═════ Input material
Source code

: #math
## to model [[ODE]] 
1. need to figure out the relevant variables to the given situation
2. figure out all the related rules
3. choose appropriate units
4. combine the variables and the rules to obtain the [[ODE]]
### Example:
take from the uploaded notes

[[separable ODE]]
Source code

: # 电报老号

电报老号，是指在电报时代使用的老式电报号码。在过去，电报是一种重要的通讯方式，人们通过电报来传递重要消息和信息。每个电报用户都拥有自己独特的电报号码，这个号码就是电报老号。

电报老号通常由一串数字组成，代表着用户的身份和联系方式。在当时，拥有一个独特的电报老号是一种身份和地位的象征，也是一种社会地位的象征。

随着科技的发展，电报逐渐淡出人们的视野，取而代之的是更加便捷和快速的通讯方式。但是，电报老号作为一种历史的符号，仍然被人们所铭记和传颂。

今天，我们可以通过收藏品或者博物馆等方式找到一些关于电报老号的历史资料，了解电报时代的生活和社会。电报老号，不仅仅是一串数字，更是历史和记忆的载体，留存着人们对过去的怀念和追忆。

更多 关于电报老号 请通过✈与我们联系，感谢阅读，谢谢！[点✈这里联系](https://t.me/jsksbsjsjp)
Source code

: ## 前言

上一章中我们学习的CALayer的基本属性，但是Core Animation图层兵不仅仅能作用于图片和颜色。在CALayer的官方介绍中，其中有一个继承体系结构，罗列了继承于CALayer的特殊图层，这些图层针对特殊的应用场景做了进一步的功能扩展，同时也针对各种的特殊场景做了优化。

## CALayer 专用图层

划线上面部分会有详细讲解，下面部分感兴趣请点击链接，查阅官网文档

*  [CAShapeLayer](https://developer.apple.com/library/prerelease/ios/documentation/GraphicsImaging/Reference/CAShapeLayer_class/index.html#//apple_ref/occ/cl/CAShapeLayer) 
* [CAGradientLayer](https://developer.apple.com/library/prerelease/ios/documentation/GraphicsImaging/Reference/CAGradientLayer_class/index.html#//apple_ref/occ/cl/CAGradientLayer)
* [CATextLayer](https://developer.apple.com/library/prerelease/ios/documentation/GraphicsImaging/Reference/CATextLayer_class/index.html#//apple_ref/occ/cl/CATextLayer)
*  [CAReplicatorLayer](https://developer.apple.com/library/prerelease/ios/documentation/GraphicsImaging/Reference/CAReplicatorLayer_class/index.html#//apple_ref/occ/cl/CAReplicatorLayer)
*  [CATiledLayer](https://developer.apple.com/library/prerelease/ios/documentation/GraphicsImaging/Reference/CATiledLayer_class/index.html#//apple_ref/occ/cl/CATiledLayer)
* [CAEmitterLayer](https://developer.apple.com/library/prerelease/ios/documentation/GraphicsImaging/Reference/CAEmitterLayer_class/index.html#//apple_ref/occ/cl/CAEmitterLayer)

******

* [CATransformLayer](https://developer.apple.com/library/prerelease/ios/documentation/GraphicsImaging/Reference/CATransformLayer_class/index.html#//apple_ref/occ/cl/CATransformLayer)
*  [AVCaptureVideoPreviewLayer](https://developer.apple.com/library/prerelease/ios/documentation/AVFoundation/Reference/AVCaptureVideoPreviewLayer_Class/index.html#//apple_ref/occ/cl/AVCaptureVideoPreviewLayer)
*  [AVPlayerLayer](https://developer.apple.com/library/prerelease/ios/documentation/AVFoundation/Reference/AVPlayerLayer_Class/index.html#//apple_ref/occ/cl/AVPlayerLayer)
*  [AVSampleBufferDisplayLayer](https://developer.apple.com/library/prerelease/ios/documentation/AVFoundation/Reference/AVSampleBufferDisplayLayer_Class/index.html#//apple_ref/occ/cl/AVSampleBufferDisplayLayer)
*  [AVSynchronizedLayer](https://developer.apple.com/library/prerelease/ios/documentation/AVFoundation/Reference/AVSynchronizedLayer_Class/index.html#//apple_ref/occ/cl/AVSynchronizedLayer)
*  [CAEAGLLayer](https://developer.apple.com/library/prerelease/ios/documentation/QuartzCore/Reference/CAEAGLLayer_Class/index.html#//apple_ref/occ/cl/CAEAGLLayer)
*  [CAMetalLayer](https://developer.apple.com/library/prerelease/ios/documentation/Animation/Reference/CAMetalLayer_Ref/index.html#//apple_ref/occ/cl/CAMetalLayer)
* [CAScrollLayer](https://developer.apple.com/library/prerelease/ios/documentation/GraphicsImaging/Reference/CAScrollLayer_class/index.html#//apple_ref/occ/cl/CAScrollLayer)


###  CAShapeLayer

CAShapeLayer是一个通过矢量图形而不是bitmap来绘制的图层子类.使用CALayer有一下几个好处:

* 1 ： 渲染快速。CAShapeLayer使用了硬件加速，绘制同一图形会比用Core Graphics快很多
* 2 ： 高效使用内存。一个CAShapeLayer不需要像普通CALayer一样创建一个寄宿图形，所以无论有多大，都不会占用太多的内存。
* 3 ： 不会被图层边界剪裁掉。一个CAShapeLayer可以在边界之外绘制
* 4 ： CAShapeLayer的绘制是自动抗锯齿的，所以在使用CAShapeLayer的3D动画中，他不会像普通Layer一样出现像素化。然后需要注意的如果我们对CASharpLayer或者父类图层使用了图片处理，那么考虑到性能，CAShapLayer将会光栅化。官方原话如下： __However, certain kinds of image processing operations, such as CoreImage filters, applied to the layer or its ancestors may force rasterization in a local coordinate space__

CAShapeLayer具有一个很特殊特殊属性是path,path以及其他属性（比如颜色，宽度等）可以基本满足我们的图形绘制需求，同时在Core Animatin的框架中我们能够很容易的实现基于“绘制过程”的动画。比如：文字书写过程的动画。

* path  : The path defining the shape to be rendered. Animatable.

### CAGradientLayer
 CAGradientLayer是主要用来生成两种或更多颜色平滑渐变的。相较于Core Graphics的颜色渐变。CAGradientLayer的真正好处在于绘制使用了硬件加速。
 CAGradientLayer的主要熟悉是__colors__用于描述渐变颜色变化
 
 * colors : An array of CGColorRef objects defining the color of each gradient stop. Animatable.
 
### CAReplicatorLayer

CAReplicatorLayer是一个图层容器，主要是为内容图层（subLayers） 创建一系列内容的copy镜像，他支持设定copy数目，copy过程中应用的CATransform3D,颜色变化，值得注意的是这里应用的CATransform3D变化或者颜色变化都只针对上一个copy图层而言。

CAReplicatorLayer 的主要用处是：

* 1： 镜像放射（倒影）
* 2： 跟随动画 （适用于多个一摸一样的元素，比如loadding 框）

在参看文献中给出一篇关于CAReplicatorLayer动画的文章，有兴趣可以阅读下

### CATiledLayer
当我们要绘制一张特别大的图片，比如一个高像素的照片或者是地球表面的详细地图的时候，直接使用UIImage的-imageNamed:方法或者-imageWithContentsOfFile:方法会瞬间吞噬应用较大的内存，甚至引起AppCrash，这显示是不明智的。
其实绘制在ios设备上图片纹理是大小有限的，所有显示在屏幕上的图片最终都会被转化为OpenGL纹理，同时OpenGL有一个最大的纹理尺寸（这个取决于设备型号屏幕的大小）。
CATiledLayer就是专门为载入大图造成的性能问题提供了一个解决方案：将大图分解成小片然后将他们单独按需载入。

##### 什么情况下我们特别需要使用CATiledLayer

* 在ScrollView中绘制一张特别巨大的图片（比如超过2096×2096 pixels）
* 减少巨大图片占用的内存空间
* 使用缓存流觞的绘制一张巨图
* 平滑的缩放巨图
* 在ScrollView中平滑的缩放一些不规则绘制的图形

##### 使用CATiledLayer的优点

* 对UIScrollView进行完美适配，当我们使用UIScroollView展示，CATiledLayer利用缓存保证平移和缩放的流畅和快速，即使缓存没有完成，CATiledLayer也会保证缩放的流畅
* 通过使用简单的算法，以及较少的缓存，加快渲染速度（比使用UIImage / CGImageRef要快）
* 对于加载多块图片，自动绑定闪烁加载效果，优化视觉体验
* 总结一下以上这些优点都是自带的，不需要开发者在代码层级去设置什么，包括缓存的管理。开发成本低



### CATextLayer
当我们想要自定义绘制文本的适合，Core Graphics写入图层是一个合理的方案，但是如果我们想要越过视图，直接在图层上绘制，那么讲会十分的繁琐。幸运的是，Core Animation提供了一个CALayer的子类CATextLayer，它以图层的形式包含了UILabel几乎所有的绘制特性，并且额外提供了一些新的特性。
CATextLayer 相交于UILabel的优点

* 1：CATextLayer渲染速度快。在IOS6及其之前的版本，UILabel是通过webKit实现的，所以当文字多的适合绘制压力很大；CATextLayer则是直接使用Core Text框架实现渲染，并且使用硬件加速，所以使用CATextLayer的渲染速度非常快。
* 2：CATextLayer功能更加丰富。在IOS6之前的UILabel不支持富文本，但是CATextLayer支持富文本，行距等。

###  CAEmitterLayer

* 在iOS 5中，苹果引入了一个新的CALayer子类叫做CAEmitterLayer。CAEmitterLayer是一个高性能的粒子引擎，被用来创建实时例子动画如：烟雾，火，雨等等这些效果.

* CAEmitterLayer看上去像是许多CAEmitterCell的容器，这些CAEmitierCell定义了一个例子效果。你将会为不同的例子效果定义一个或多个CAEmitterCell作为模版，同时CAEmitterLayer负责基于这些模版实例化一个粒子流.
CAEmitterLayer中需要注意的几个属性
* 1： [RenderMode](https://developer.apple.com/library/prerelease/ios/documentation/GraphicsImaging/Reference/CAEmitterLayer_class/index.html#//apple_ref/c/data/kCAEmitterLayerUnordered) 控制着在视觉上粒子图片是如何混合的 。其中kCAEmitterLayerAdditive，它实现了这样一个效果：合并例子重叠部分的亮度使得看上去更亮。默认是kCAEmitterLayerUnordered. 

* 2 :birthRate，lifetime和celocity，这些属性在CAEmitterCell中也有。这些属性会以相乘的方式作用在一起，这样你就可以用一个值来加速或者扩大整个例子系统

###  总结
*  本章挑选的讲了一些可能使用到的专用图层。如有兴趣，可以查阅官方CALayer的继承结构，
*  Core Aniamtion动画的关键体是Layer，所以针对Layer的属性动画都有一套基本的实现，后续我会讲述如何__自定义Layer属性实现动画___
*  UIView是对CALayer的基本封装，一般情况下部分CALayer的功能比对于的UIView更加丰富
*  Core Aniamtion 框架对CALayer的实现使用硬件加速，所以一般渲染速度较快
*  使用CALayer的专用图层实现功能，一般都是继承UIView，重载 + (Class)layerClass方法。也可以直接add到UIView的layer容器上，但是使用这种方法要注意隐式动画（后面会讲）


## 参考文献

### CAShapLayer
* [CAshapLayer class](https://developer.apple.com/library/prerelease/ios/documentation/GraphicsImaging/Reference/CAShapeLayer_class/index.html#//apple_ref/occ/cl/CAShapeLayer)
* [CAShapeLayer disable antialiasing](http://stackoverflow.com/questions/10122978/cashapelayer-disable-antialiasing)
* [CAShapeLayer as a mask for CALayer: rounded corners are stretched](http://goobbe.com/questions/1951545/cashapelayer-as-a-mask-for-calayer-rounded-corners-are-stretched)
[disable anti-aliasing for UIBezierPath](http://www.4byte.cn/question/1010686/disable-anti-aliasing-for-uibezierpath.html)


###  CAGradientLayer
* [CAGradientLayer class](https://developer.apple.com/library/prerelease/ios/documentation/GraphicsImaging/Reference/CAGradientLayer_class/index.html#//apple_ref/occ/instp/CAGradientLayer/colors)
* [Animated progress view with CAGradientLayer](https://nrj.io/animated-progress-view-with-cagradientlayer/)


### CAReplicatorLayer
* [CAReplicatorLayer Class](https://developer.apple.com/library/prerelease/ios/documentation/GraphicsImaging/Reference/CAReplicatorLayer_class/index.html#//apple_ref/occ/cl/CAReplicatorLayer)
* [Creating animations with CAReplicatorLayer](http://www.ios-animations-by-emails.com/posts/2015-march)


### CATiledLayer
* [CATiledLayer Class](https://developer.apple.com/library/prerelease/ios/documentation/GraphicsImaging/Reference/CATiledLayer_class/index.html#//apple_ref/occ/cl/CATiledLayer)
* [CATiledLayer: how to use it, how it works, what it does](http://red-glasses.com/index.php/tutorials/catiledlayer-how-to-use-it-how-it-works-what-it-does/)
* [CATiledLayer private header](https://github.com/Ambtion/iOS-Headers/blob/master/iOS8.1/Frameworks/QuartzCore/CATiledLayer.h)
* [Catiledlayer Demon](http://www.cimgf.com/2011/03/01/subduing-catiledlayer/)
══════════
Assignment — From the data above, count the lines that hold the string "questions". Reply with only that number.

Exercise response — 2